Tazminat davası, hem tüzel kişilikler hem de bireysel kişiler için açılabilir. Eğer dava açılan taraflar birden fazla ve farklı yerlerde ikamet ediyorlarsa, hepsi için ayrı ayrı dava açılması zorunludur.

Tazminat Davası Nedir?

Tazminat davası, maddi veya manevi olarak biri tarafından doğrudan veya dolaylı olarak zarar görmüş şahısların, gördükleri zararlar karşılığında hasarların karşılanması amacıyla açılan bir davadır. Tazminat Davası açmak için geçerli sebeplerden bazıları şunlardır:

  • Trafik kazası (Yaşanan bir trafik kazası sonucunda can veya mal kaybının karşılanması amacıyla suçlu olarak görülen davaya, hasar miktarı ile doğru orantılı olarak tazminat davası açılabilir.)
  • Haksız rekabet
  • Telif hakkı (herhangi bir malın, ürünün veya hizmetin telif hakkına sahip kişiler, taklit edilmeleri durumunda telif hakkı sebepli maddi ve manevi tazminat davası açabilirler.)
  • İki veya daha fazla taraf tarafından imzalanan anlaşmaların tek taraflı feshedilmesi
  • Haksız sebep veya sebeplerden dolayı yaşanan can kayıpları (ölüm durumlarında, ölen kişinin ailesi karşı tarafa hem maddi hem de manevi tazminat davası açma hakkına sahiptir.)
  • Hakaret, iftira veya kişileri zor duruma sokacak diğer yalan sözler (genellikle manevi tazminat davaları açılır.)
  • Boşanma (Boşanma sonrasında şiddet veya diğer sebepler dolayısıyla mağdur konumda olan eş tazminat talep edilebilir.

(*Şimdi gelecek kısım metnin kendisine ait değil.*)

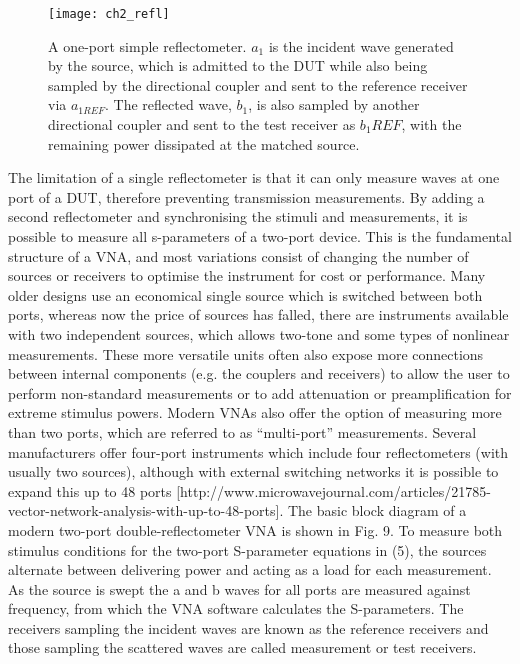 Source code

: \documentclass[../thesis.tex]{subfiles}
\begin{document}
\begin{refsection}
\begin{figure}
	\centering
	\texttt{[image: ch2\_refl]}
	\caption{A one-port simple reflectometer. $a_1$ is the incident wave generated by the source, which is admitted to the DUT while also being sampled by the directional coupler and sent to the reference receiver via $a_{1REF}$. The reflected wave, $b_1$, is also sampled by another directional coupler and sent to the test receiver as $b_1{REF}$, with the remaining power dissipated at the matched source.}
	\label{ch2_refl}
\end{figure}

The limitation of a single reflectometer is that it can only measure waves at one port of a DUT, therefore preventing transmission measurements. By adding a second reflectometer and synchronising the stimuli and measurements, it is possible to measure all s-parameters of a two-port device. This is the fundamental structure of a VNA, and most variations consist of changing the number of sources or receivers to optimise the instrument for cost or performance. Many older designs use an economical single source which is switched between both ports, whereas now the price of sources has falled, there are instruments available with two independent sources, which allows two-tone and some types of nonlinear measurements. These more versatile units often also expose more  connections between internal components (e.g. the couplers and receivers) to allow the user to perform non-standard measurements or to add attenuation or preamplification for extreme stimulus powers.
Modern VNAs also offer the option of measuring more than two ports, which are referred to as “multi-port” measurements. Several manufacturers offer four-port instruments which include four reflectometers (with usually two sources), although with external switching networks it is possible to expand this up to 48 ports [http://www.microwavejournal.com/articles/21785-vector-network-analysis-with-up-to-48-ports].
The basic block diagram of a modern two-port double-reflectometer VNA is shown in Fig. 9. To measure both stimulus conditions for the two-port S-parameter equations in (5), the sources alternate between delivering power and acting as a load for each measurement. As the source is swept the a and b waves for all ports are measured against frequency, from which the VNA software calculates the S-parameters. The receivers sampling the incident waves are known as the reference receivers and those sampling the scattered waves are called measurement or test receivers.


\end{refsection}
\end{document}
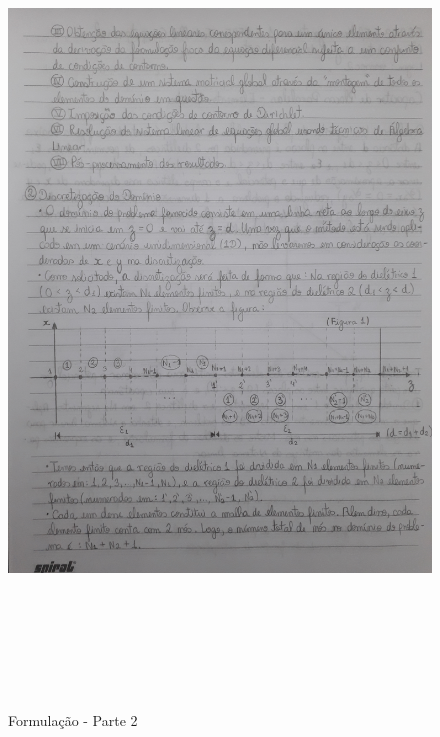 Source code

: \documentclass[10pt]{article}
\begin{document}
    \begin{figure}[!htb]
    \centerline{\includegraphics[width=20cm,height=22cm]{Formulação Matemática/Formulacao - Parte 2.jpg}}
    \caption{Formulação - Parte 2}
    \label{fig:fp2}
    \end{figure}
    
\end{document}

Ancak bu talep sonrasında ekstra bir dava daha açılması gerekir.

Kimler Tazminat Davası Açabilir?

Tazminat davası açabilecek kişiler, herhangi bir şekilde(maddi veya manevi)zarar görmüş ve mağdur konumunda olan her kişidir. Medeni Kanun, Borçlar Kanunu ve diğer ilgili tüm kanunlar dolayısıyla açılan tüm Tazminat davalarının tel şartı, kişilerin 18 yaşını doldurmuş olmasıdır. Din, dil, ırk, mezhep, yaş veya meslek gibi ayrımlar yapılmaz.

Tazminat Davaları Zaman Aşımına Uğrar Mı?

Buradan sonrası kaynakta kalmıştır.